Une loi qui n'oblige personne à quoi que ce soit est-elle toujours une loi?

La question se pose au sujet de la loi fédérale sur l'accès à l'information, un document négligé et truffé d'échappatoires, qui fait davantage office de voeu pieux que de règle stricte à Ottawa.

En témoigne le nombre d'institutions gouvernementales qui, selon le rapport de la commissaire à l'information dévoilé mardi, respecte généralement le délai de 30 jours consacré dans la loi: zéro.

Le délai de traitement moyen du ministère le plus efficace, Citoyenneté et Immigration, est de 34 jours. Le plus lent, Affaires étrangères, affiche une moyenne de 163 jours. Et le Conseil privé, le «ministère» du premier ministre, 157 jours.

Pour la commissaire, Suzanne Legault, les retards excessifs, qui équivalent à ses yeux à de la « censure », sont devenus la norme. On est donc bien loin de «consacrer le principe du droit du public à leur communication», comme le veut la loi.

Encore moins quand on ajoute aux délais de réponse... l'absence de réponses: les habitués ne se surprennent plus de recevoir des documents complètement biffés, quand ce n'est pas carrément un refus. Et si cette fin de non-recevoir est parfois justifiée, ce n'est que dans de rares cas: 80% des plaintes menées à terme se sont révélées fondées.

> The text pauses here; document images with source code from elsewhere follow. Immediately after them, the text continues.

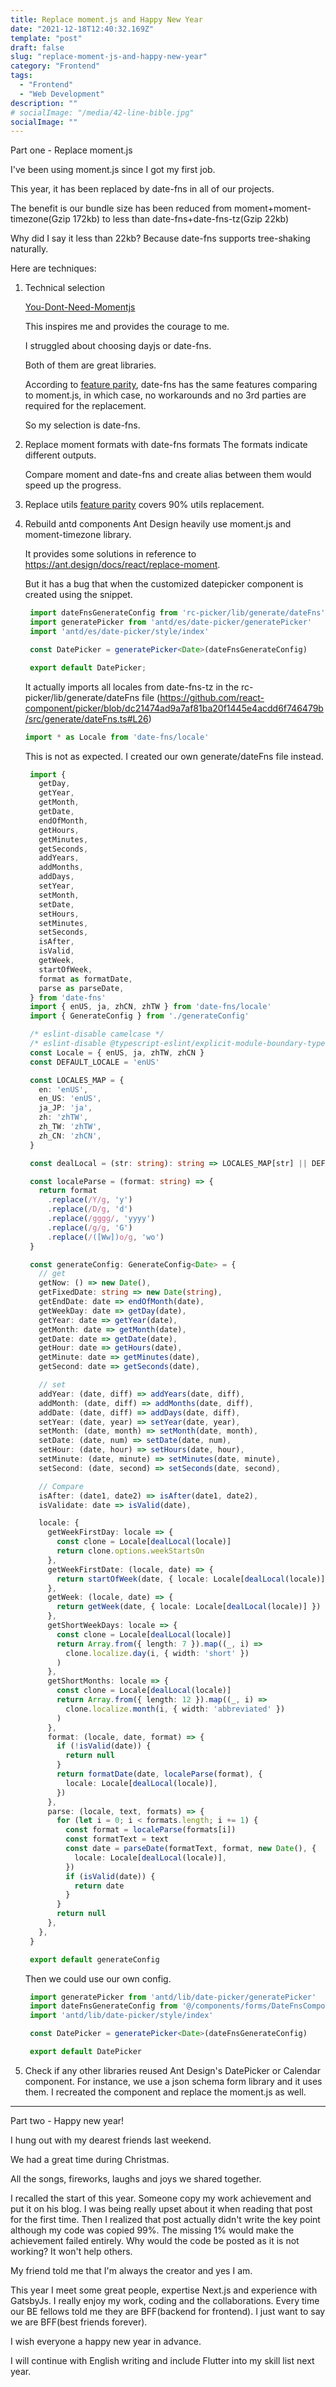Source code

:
 ```yaml
---
title: Replace moment.js and Happy New Year
date: "2021-12-18T12:40:32.169Z"
template: "post"
draft: false
slug: "replace-moment-js-and-happy-new-year"
category: "Frontend"
tags:
  - "Frontend"
  - "Web Development"
description: ""
# socialImage: "/media/42-line-bible.jpg"
socialImage: ""
---
```


Part one - Replace moment.js

I've been using moment.js since I got my first job.

This year, it has been replaced by date-fns in all of our projects.

The benefit is our bundle size has been reduced from moment+moment-timezone(Gzip 172kb) to less than date-fns+date-fns-tz(Gzip 22kb)

Why did I say it less than 22kb? Because date-fns supports tree-shaking naturally.

Here are techniques:

1. Technical selection
   
    [You-Dont-Need-Momentjs](https://github.com/you-dont-need/You-Dont-Need-Momentjs#brief-comparison)

    This inspires me and provides the courage to me.

    I struggled about choosing dayjs or date-fns.

    Both of them are great libraries. 
    
    According to [feature parity](https://github.com/you-dont-need/You-Dont-Need-Momentjs#feature-parity), date-fns has the same features comparing to moment.js, in which case, no workarounds and no 3rd parties are required for the replacement.

    So my selection is date-fns.

2. Replace moment formats with date-fns formats
   The formats indicate different outputs.

   Compare moment and date-fns and create alias between them would speed up the progress.

3. Replace utils
    [feature parity](https://github.com/you-dont-need/You-Dont-Need-Momentjs#feature-parity) covers 90% utils replacement.
   
4. Rebuild antd components
   Ant Design heavily use moment.js and moment-timezone library.

   It provides some solutions in reference to https://ant.design/docs/react/replace-moment.

   But it has a bug that when the customized datepicker component is created using the snippet.

   ```Typescript
    import dateFnsGenerateConfig from 'rc-picker/lib/generate/dateFns'
    import generatePicker from 'antd/es/date-picker/generatePicker'
    import 'antd/es/date-picker/style/index'

    const DatePicker = generatePicker<Date>(dateFnsGenerateConfig)

    export default DatePicker;
   ```

   It actually imports all locales from date-fns-tz in the rc-picker/lib/generate/dateFns file (https://github.com/react-component/picker/blob/dc21474ad9a7af81ba20f1445e4acdd6f746479b/src/generate/dateFns.ts#L26)
   ```Typescript
   import * as Locale from 'date-fns/locale'
   ```

   This is not as expected.
   I created our own generate/dateFns file instead.
   
   ```Typescript
    import {
      getDay,
      getYear,
      getMonth,
      getDate,
      endOfMonth,
      getHours,
      getMinutes,
      getSeconds,
      addYears,
      addMonths,
      addDays,
      setYear,
      setMonth,
      setDate,
      setHours,
      setMinutes,
      setSeconds,
      isAfter,
      isValid,
      getWeek,
      startOfWeek,
      format as formatDate,
      parse as parseDate,
    } from 'date-fns'
    import { enUS, ja, zhCN, zhTW } from 'date-fns/locale'
    import { GenerateConfig } from './generateConfig'

    /* eslint-disable camelcase */
    /* eslint-disable @typescript-eslint/explicit-module-boundary-types */
    const Locale = { enUS, ja, zhTW, zhCN }
    const DEFAULT_LOCALE = 'enUS'

    const LOCALES_MAP = {
      en: 'enUS',
      en_US: 'enUS',
      ja_JP: 'ja',
      zh: 'zhTW',
      zh_TW: 'zhTW',
      zh_CN: 'zhCN',
    }

    const dealLocal = (str: string): string => LOCALES_MAP[str] || DEFAULT_LOCALE

    const localeParse = (format: string) => {
      return format
        .replace(/Y/g, 'y')
        .replace(/D/g, 'd')
        .replace(/gggg/, 'yyyy')
        .replace(/g/g, 'G')
        .replace(/([Ww])o/g, 'wo')
    }

    const generateConfig: GenerateConfig<Date> = {
      // get
      getNow: () => new Date(),
      getFixedDate: string => new Date(string),
      getEndDate: date => endOfMonth(date),
      getWeekDay: date => getDay(date),
      getYear: date => getYear(date),
      getMonth: date => getMonth(date),
      getDate: date => getDate(date),
      getHour: date => getHours(date),
      getMinute: date => getMinutes(date),
      getSecond: date => getSeconds(date),

      // set
      addYear: (date, diff) => addYears(date, diff),
      addMonth: (date, diff) => addMonths(date, diff),
      addDate: (date, diff) => addDays(date, diff),
      setYear: (date, year) => setYear(date, year),
      setMonth: (date, month) => setMonth(date, month),
      setDate: (date, num) => setDate(date, num),
      setHour: (date, hour) => setHours(date, hour),
      setMinute: (date, minute) => setMinutes(date, minute),
      setSecond: (date, second) => setSeconds(date, second),

      // Compare
      isAfter: (date1, date2) => isAfter(date1, date2),
      isValidate: date => isValid(date),

      locale: {
        getWeekFirstDay: locale => {
          const clone = Locale[dealLocal(locale)]
          return clone.options.weekStartsOn
        },
        getWeekFirstDate: (locale, date) => {
          return startOfWeek(date, { locale: Locale[dealLocal(locale)] })
        },
        getWeek: (locale, date) => {
          return getWeek(date, { locale: Locale[dealLocal(locale)] })
        },
        getShortWeekDays: locale => {
          const clone = Locale[dealLocal(locale)]
          return Array.from({ length: 7 }).map((_, i) =>
            clone.localize.day(i, { width: 'short' })
          )
        },
        getShortMonths: locale => {
          const clone = Locale[dealLocal(locale)]
          return Array.from({ length: 12 }).map((_, i) =>
            clone.localize.month(i, { width: 'abbreviated' })
          )
        },
        format: (locale, date, format) => {
          if (!isValid(date)) {
            return null
          }
          return formatDate(date, localeParse(format), {
            locale: Locale[dealLocal(locale)],
          })
        },
        parse: (locale, text, formats) => {
          for (let i = 0; i < formats.length; i += 1) {
            const format = localeParse(formats[i])
            const formatText = text
            const date = parseDate(formatText, format, new Date(), {
              locale: Locale[dealLocal(locale)],
            })
            if (isValid(date)) {
              return date
            }
          }
          return null
        },
      },
    }

    export default generateConfig
   ```

   Then we could use our own config.

   ```Typescript
    import generatePicker from 'antd/lib/date-picker/generatePicker'
    import dateFnsGenerateConfig from '@/components/forms/DateFnsComponents/dateFnsGenerateConfig'
    import 'antd/lib/date-picker/style/index'

    const DatePicker = generatePicker<Date>(dateFnsGenerateConfig)

    export default DatePicker
   ```

5. Check if any other libraries reused Ant Design's DatePicker or Calendar component.
   For instance, we use a json schema form library and it uses them. I recreated the component and replace the moment.js as well.

---
Part two - Happy new year!

I hung out with my dearest friends last weekend.

We had a great time during Christmas.

All the songs, fireworks, laughs and joys we shared together.

I recalled the start of this year. Someone copy my work achievement and put it on his blog. I was being really upset about it when reading that post for the first time. Then I realized that post actually didn't write the key point although my code was copied 99%. The missing 1% would make the achievement failed entirely.
Why would the code be posted as it is not working? It won't help others.

My friend told me that I'm always the creator and yes I am.

This year I meet some great people, expertise Next.js and experience with GatsbyJs.
I really enjoy my work, coding and the collaborations.
Every time our BE fellows told me they are BFF(backend for frontend). I just want to say we are BFF(best friends forever).

I wish everyone a happy new year in advance.

I will continue with English writing and include Flutter into my skill list next year.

Si le problème de l'accès à l'information au sens large existe depuis un bon moment, il a pris une ampleur croissante depuis l'accession au pouvoir des conservateurs. Bien qu'ils aient promis en campagne électorale d'ouvrir toutes grandes les fenêtres de l'information, ils ont plutôt érigé en système le contrôle de l'appareil gouvernemental, et aucune loi ne les en a empêchés.

On le voit avec l'histoire des détenus afghans, la saga de l'organisme Droits et démocratie, le travail scientifique sur le climat, le lobbying des groupes religieux, le traitement accordé aux journalistes...

Le problème dans le cas de l'accès à l'information, c'est que son importance est inversement proportionnelle à l'intérêt que lui accorde la population. Les citoyens ne descendront jamais dans la rue pour exiger des modifications à la loi, pas plus qu'ils ne pensent à cet enjeu lorsqu'ils déposent leur bulletin de vote dans l'urne.

Mais les conservateurs auraient tort, néanmoins, de ne pas donner suite aux conclusions de Mme Legault. D'abord parce que l'emprise politique exercée sur l'information participe au cynisme ambiant. Ensuite parce que cette culture du secret inspire la méfiance, sentiment que ressent déjà une bonne partie de la population à l'égard de ce parti.

Mais par-dessus tout, Ottawa devrait agir parce que la démocratie en dépend, tout simplement. «Le statu quo selon lequel les citoyens veulent l'information que le gouvernement veut contrôler ne fonctionne plus», écrit la commissaire.

Nécessaire dès 2006, de l'aveu même du Parti conservateur, une réforme de la loi s'impose plus que jamais.